::: Data in this exercise

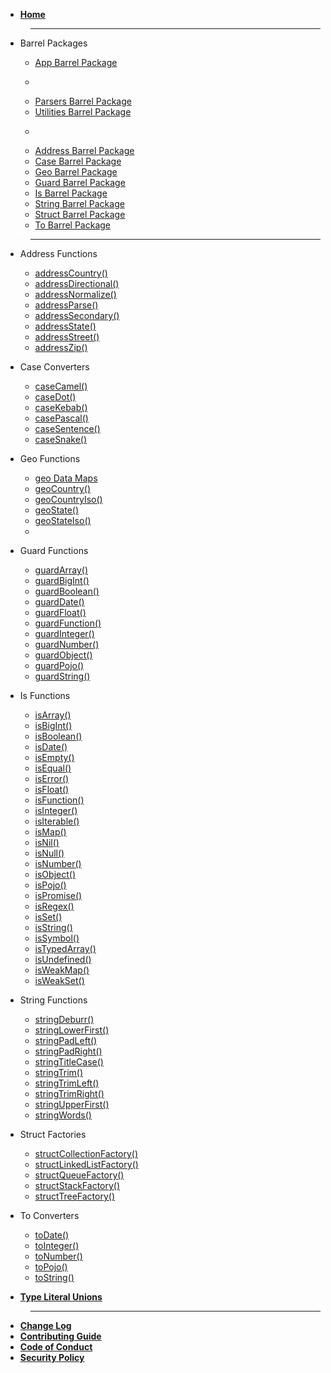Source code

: - [**Home**](/)

> ---

- Barrel Packages

  - [App Barrel Package](app.md)
  - >
  - [Parsers Barrel Package](parsers.md)
  - [Utilities Barrel Package](utilities.md)
  - >
  - [Address Barrel Package](address.md)
  - [Case Barrel Package](case.md)
  - [Geo Barrel Package](geo.md)
  - [Guard Barrel Package](guard.md)
  - [Is Barrel Package](is.md)
  - [String Barrel Package](string.md)
  - [Struct Barrel Package](struct.md)
  - [To Barrel Package](to.md)

> ---

- Address Functions

  - [addressCountry()](address/country.md)
  - [addressDirectional()](address/directional.md)
  - [addressNormalize()](address/normalize.md)
  - [addressParse()](address/parse.md)
  - [addressSecondary()](address/secondary.md)
  - [addressState()](address/state.md)
  - [addressStreet()](address/street.md)
  - [addressZip()](address/zip.md)

- Case Converters

  - [caseCamel()](case/camel.md)
  - [caseDot()](case/dot.md)
  - [caseKebab()](case/kebab.md)
  - [casePascal()](case/pascal.md)
  - [caseSentence()](case/sentence.md)
  - [caseSnake()](case/snake.md)

- Geo Functions

  - [geo Data Maps](geo/data.md)
  - [geoCountry()](geo/country.md)
  - [geoCountryIso()](geo/country.md)
  - [geoState()](geo/state.md)
  - [geoStateIso()](geo/state.md)
  -

- Guard Functions

  - [guardArray()](guard/array.md)
  - [guardBigInt()](guard/bigint.md)
  - [guardBoolean()](guard/boolean.md)
  - [guardDate()](guard/date.md)
  - [guardFloat()](guard/float.md)
  - [guardFunction()](guard/function.md)
  - [guardInteger()](guard/integer.md)
  - [guardNumber()](guard/number.md)
  - [guardObject()](guard/object.md)
  - [guardPojo()](guard/pojo.md)
  - [guardString()](guard/string.md)

- Is Functions

  - [isArray()](is/array.md)
  - [isBigInt()](is/bigint.md)
  - [isBoolean()](is/boolean.md)
  - [isDate()](is/date.md)
  - [isEmpty()](is/empty.md)
  - [isEqual()](is/equal.md)
  - [isError()](is/error.md)
  - [isFloat()](is/float.md)
  - [isFunction()](is/function.md)
  - [isInteger()](is/integer.md)
  - [isIterable()](is/iterable.md)
  - [isMap()](is/map.md)
  - [isNil()](is/nil.md)
  - [isNull()](is/null.md)
  - [isNumber()](is/number.md)
  - [isObject()](is/object.md)
  - [isPojo()](is/pojo.md)
  - [isPromise()](is/promise.md)
  - [isRegex()](is/regex.md)
  - [isSet()](is/set.md)
  - [isString()](is/string.md)
  - [isSymbol()](is/symbol.md)
  - [isTypedArray()](is/typedArray.md)
  - [isUndefined()](is/undefined.md)
  - [isWeakMap()](is/weakMap.md)
  - [isWeakSet()](is/weakSet.md)

- String Functions

  - [stringDeburr()](string/deburr.md)
  - [stringLowerFirst()](string/lowerFirst.md)
  - [stringPadLeft()](string/padleft.md)
  - [stringPadRight()](string/padRight.md)
  - [stringTitleCase()](string/titleCase.md)
  - [stringTrim()](string/trim.md)
  - [stringTrimLeft()](string/trimLeft.md)
  - [stringTrimRight()](string/trimRight.md)
  - [stringUpperFirst()](string/upperFirst.md)
  - [stringWords()](string/words.md)

- Struct Factories

  - [structCollectionFactory()](struct/collection.md)
  - [structLinkedListFactory()](struct/linkedlist.md)
  - [structQueueFactory()](struct/queue.md)
  - [structStackFactory()](struct/stack.md)
  - [structTreeFactory()](struct/tree.md)

- To Converters

  - [toDate()](to/date.md)
  - [toInteger()](to/integer.md)
  - [toNumber()](to/number.md)
  - [toPojo()](to/pojo.md)
  - [toString()](to/string.md)

- [**Type Literal Unions**](types.md)

> ---

- [**Change Log**](CHANGELOG.md)
- [**Contributing Guide**](CONTRIBUTING.md)
- [**Code of Conduct**](CODE_OF_CONDUCT.md)
- [**Security Policy**](SECURITY.md)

::::::

_Description of the task_
Provide an exact transcript of the lines from the one that holds "- [stringTrimRight()](string/trimRight.md)" through the final line of the data above.

_Solved problem_
  - [stringTrimRight()](string/trimRight.md)
  - [stringUpperFirst()](string/upperFirst.md)
  - [stringWords()](string/words.md)

- Struct Factories

  - [structCollectionFactory()](struct/collection.md)
  - [structLinkedListFactory()](struct/linkedlist.md)
  - [structQueueFactory()](struct/queue.md)
  - [structStackFactory()](struct/stack.md)
  - [structTreeFactory()](struct/tree.md)

- To Converters

  - [toDate()](to/date.md)
  - [toInteger()](to/integer.md)
  - [toNumber()](to/number.md)
  - [toPojo()](to/pojo.md)
  - [toString()](to/string.md)

- [**Type Literal Unions**](types.md)

> ---

- [**Change Log**](CHANGELOG.md)
- [**Contributing Guide**](CONTRIBUTING.md)
- [**Code of Conduct**](CODE_OF_CONDUCT.md)
- [**Security Policy**](SECURITY.md)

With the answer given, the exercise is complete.